Nullsoft, die Macher von Winamp, haben die Sicherheitslücke bestätigt.

Betroffen ist die Version 2.79. In der aktuellen Version 2.80 ist die Schwachstelle bereits beseitigt. Nutzer der Winamp-Software sollten umgehend ein Update auf die neueste Version durchführen oder den fehlerhaften Minibrowser in 2.79 deaktivieren.

Winamp 2.80 spielt ".ogg"-Files

Mit der Version 2.80 von Winamp spielt der Audio-Player nun auch Musikdateien im Format Ogg Vorbis [.ogg] ab.

Zudem wurden die Kompatibilität bei der DirectSound-Ausgabe von Windows 9x überarbeitet und einige Fehler in der Bedienoberfläche des CDDB-Teils in Winamp bereinigt.

Ogg Vorbis ist ein dem MP3-Verfahren vergleichbares Komprimierungsformat für Musikdateien, allerdings nach dem Open-Source-Modell.

Details zum Winamp-Bug

Die jetzt entdeckte Schwachstelle im Winamp-Player ist vor allem deswegen gefährlich, da MP3-Dateien bisher als sicher angesehen wurden und Hunderttausende User damit über Dienste wie KaZaA und Morpheus regen Tauschhandel betreiben.

Der Bug im Code von Winamp 2.79 führt dazu, dass das Ausführen einen Buffer-Overflow verursacht und so einen in der MP3-Datei versteckten Virus startet.

Andreas Sandblad, ein schwedischer Student, hat die gefährliche Schwachstelle entdeckt und auf der BugTraq-Security-Mailinglist gepostet.

Begrenzte Reichweite

Der Virus kann daraufhin andere MP3-Dateien auf dem Rechner oder auf angeschlossenen Netzlaufwerken infizieren.

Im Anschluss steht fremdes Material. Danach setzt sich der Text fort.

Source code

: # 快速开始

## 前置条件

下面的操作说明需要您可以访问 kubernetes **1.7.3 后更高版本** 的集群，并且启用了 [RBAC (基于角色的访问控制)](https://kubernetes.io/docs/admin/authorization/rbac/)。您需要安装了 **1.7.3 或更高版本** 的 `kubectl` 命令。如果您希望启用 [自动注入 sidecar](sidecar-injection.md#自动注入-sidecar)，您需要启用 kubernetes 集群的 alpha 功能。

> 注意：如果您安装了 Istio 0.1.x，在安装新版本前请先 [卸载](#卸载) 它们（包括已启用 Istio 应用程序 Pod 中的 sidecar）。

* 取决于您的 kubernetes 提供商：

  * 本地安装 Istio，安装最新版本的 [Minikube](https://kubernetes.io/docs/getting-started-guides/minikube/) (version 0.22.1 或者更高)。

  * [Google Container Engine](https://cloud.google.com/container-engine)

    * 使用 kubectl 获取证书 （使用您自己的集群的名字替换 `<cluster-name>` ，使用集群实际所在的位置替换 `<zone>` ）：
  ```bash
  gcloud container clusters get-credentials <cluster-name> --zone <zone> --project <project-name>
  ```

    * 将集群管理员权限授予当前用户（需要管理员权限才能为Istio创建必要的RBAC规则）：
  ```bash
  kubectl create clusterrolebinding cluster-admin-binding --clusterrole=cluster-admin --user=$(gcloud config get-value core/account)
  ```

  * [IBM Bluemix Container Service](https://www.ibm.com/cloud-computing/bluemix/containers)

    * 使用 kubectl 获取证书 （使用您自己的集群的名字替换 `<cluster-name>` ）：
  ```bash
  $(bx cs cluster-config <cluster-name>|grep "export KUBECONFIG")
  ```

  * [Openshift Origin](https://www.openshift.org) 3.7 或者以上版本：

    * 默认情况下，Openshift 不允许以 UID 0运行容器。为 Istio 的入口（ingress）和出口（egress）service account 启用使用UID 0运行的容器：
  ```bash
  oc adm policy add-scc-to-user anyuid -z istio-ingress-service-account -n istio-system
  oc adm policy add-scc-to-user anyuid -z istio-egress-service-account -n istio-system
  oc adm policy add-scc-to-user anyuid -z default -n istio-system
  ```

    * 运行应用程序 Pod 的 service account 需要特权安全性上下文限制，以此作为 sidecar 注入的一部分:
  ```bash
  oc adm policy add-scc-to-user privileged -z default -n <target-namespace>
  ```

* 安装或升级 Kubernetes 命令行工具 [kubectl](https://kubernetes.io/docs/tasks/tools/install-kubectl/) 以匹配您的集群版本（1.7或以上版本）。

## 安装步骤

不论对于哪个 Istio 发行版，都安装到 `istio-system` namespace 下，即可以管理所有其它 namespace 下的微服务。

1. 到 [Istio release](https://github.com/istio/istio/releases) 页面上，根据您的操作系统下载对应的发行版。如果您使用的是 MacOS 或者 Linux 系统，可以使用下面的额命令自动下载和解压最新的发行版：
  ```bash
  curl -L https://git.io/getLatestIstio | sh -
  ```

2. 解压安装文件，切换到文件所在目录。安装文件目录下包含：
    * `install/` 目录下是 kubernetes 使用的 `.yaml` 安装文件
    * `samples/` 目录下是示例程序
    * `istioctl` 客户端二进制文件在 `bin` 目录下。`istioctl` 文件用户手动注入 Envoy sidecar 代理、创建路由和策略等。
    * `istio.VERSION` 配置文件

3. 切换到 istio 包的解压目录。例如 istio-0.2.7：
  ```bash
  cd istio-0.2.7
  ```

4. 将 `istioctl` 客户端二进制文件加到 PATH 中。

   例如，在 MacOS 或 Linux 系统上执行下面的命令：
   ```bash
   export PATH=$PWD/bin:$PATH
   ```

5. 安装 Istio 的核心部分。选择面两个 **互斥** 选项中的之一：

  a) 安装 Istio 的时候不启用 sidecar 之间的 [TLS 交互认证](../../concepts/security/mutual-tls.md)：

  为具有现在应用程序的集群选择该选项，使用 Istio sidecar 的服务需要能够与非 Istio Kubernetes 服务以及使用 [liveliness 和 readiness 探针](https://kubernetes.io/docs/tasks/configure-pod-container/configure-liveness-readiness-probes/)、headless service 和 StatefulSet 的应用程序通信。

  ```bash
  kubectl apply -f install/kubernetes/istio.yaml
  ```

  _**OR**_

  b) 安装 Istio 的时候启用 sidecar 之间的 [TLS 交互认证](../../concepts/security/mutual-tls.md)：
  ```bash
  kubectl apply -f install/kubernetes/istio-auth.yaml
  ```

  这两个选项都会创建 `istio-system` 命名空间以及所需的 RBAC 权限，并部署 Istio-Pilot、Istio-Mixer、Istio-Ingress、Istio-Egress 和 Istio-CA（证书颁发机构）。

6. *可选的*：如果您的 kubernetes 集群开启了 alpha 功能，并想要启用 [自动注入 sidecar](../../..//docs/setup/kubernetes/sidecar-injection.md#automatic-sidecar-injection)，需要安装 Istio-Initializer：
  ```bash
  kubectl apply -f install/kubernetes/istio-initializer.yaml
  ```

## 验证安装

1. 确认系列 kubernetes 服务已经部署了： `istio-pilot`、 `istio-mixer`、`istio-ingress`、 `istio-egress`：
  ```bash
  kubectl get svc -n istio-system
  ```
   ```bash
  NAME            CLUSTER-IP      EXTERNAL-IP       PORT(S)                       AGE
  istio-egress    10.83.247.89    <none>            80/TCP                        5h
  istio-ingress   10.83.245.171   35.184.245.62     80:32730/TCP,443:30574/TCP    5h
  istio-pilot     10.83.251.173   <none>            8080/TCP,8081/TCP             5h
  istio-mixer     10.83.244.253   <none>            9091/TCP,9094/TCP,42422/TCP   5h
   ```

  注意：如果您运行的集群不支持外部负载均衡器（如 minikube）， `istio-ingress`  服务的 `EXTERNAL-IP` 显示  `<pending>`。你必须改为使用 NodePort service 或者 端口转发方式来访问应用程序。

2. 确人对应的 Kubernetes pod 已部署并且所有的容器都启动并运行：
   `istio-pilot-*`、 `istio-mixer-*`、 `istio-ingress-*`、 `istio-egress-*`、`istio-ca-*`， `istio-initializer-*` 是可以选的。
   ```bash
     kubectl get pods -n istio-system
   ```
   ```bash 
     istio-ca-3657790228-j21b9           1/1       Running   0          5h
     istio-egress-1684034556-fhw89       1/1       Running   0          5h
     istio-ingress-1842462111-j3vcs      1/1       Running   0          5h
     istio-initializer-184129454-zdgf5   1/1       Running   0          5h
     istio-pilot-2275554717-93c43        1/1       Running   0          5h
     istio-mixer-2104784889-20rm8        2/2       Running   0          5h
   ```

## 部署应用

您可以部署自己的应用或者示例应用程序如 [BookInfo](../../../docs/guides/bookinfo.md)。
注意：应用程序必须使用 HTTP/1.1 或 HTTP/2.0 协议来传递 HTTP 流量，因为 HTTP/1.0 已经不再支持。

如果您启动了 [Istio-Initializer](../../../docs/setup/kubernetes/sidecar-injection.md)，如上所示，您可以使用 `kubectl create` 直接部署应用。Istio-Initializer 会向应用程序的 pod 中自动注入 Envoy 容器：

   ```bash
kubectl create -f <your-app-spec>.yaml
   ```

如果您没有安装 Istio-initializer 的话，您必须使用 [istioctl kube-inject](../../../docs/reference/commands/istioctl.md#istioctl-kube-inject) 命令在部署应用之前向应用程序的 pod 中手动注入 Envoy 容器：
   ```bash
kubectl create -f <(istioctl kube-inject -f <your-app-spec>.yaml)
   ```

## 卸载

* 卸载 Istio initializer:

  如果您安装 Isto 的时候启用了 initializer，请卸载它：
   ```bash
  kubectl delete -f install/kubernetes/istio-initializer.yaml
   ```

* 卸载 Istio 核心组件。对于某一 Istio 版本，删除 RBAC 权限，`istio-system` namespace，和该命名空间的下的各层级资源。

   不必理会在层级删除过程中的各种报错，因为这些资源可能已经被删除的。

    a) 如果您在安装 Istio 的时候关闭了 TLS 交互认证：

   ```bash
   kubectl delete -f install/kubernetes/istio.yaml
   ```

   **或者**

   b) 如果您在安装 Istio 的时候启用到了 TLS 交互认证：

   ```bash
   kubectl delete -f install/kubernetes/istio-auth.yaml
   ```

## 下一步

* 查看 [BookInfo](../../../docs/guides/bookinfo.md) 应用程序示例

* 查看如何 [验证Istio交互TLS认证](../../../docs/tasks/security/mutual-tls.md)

Die Reichweite des Problems ist aber laut Graham Cluley von Sophos Antivirus begrenzt.

"Viele Anwendungen haben Schwachstellen, die zu Angriffen führen können, aber die meisten Schreiber von Viren sind nicht so clever - die können nur VBS-Dateien verbreiten und diesen einen sexy Namen verpassen", sagt Cluley.

Außerdem würde der Virus nur Winamp-Nutzer betreffen - eine kleine Anzahl, verglichen mit den betroffenen Usern bei, zum Beispiel, Microsoft-Outlook-Viren.